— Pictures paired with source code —

_____

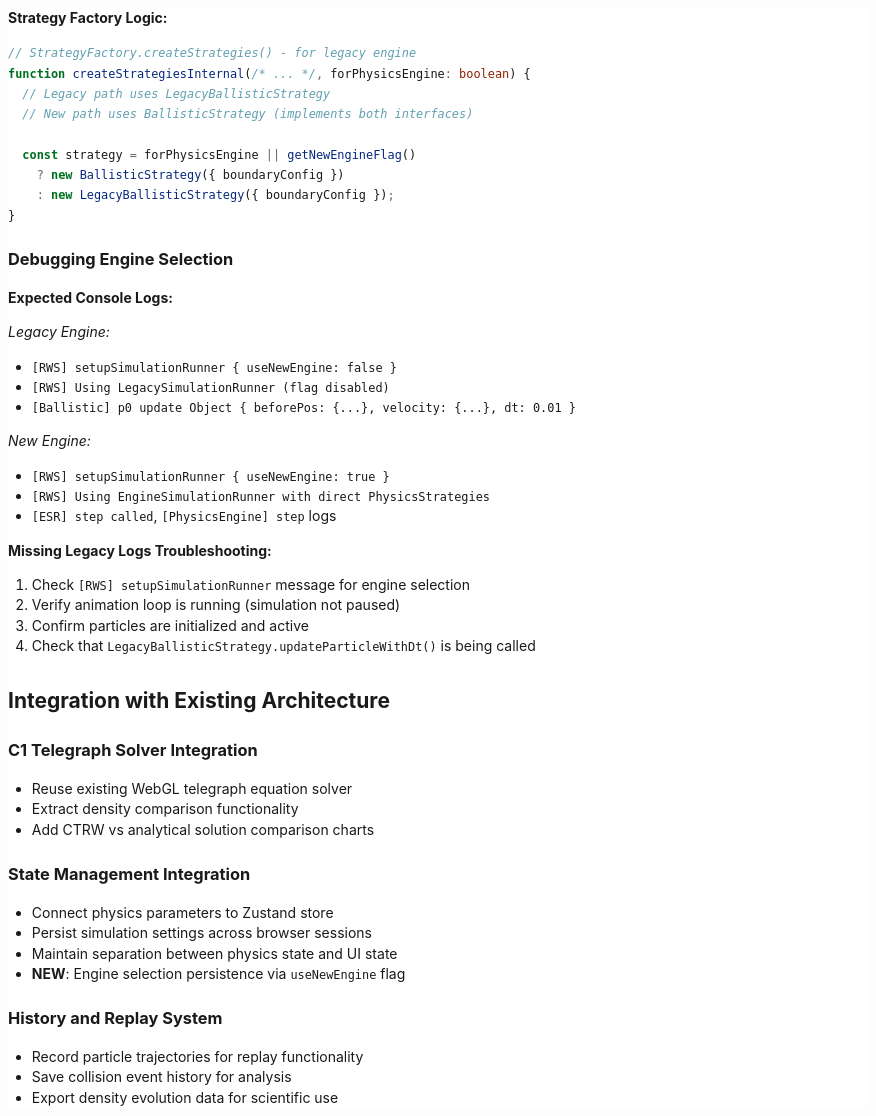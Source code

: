 **Strategy Factory Logic:**
```typescript
// StrategyFactory.createStrategies() - for legacy engine
function createStrategiesInternal(/* ... */, forPhysicsEngine: boolean) {
  // Legacy path uses LegacyBallisticStrategy
  // New path uses BallisticStrategy (implements both interfaces)
  
  const strategy = forPhysicsEngine || getNewEngineFlag()
    ? new BallisticStrategy({ boundaryConfig })
    : new LegacyBallisticStrategy({ boundaryConfig });
}
```

### Debugging Engine Selection

**Expected Console Logs:**

*Legacy Engine:*
- `[RWS] setupSimulationRunner { useNewEngine: false }`
- `[RWS] Using LegacySimulationRunner (flag disabled)`
- `[Ballistic] p0 update Object { beforePos: {...}, velocity: {...}, dt: 0.01 }`

*New Engine:*
- `[RWS] setupSimulationRunner { useNewEngine: true }`
- `[RWS] Using EngineSimulationRunner with direct PhysicsStrategies`
- `[ESR] step called`, `[PhysicsEngine] step` logs

**Missing Legacy Logs Troubleshooting:**
1. Check `[RWS] setupSimulationRunner` message for engine selection
2. Verify animation loop is running (simulation not paused)
3. Confirm particles are initialized and active
4. Check that `LegacyBallisticStrategy.updateParticleWithDt()` is being called

## Integration with Existing Architecture

### C1 Telegraph Solver Integration

- Reuse existing WebGL telegraph equation solver
- Extract density comparison functionality
- Add CTRW vs analytical solution comparison charts

### State Management Integration

- Connect physics parameters to Zustand store
- Persist simulation settings across browser sessions
- Maintain separation between physics state and UI state
- **NEW**: Engine selection persistence via `useNewEngine` flag

### History and Replay System

- Record particle trajectories for replay functionality
- Save collision event history for analysis
- Export density evolution data for scientific use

_____

— What you should do —
Copy, without any change, the lines from the one that contains "- Connect physics parameters to Zustand store" to the final line of the entries above.

— Written solution —
- Connect physics parameters to Zustand store
- Persist simulation settings across browser sessions
- Maintain separation between physics state and UI state
- **NEW**: Engine selection persistence via `useNewEngine` flag

### History and Replay System

- Record particle trajectories for replay functionality
- Save collision event history for analysis
- Export density evolution data for scientific use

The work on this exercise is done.